[Collected data]
• • •
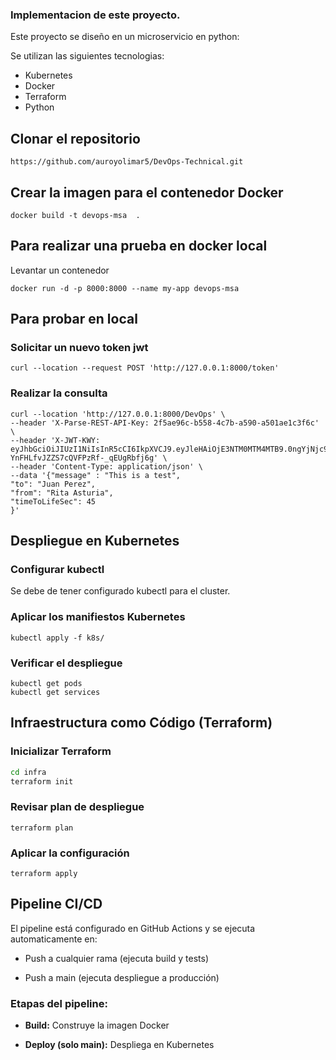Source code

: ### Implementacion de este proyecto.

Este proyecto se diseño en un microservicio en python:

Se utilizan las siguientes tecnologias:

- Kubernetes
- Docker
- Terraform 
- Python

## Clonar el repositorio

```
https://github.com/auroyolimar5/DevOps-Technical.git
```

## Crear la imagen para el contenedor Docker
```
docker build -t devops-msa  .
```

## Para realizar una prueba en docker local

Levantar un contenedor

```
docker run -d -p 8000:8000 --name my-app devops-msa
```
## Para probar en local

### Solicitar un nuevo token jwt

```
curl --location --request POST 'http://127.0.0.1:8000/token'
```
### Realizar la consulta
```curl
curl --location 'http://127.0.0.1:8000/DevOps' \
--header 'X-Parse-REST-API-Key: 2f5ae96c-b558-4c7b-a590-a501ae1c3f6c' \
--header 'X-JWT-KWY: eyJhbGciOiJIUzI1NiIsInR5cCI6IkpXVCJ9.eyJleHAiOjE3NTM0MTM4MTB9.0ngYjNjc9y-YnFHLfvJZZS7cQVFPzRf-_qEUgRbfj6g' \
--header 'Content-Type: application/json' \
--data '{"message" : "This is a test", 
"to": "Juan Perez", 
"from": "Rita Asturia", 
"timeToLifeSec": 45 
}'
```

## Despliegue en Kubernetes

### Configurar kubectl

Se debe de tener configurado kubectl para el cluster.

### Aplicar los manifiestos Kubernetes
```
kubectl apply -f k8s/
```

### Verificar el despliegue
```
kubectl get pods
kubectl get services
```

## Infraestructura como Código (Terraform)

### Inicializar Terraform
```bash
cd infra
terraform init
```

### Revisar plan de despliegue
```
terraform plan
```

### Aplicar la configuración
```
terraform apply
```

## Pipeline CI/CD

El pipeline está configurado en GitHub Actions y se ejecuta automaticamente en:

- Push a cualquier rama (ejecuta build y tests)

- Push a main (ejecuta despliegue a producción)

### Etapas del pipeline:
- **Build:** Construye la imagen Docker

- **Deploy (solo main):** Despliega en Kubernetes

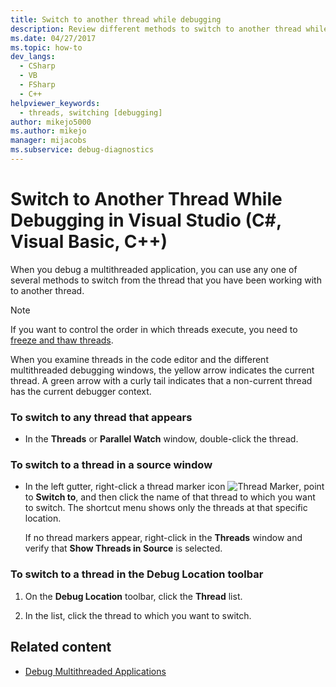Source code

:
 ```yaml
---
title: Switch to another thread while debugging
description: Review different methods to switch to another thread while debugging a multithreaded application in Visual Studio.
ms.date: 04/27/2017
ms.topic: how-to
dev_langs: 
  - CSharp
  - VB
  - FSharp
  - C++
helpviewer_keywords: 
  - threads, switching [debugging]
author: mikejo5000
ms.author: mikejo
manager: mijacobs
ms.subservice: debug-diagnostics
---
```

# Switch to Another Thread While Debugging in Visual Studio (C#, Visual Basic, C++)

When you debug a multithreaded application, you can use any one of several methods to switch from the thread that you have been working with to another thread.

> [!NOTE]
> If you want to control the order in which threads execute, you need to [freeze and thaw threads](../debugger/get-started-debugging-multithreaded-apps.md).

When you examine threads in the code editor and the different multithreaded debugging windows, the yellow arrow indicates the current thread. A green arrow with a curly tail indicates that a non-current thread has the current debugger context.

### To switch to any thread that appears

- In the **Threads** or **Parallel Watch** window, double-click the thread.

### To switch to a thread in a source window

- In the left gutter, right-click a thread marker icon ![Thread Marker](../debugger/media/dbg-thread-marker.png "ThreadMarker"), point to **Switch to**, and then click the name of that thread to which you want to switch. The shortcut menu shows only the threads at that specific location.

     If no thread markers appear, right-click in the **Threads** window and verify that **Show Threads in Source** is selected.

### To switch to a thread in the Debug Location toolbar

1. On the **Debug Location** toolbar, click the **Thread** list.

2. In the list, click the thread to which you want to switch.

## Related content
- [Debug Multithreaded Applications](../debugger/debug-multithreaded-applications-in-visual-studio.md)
• • •
**WHAT YOU NEED TO DO**
I'd like the number of lines above that contain the word "debugger", and nothing besides that number.

**SOLUTION TO THE PROBLEM**
4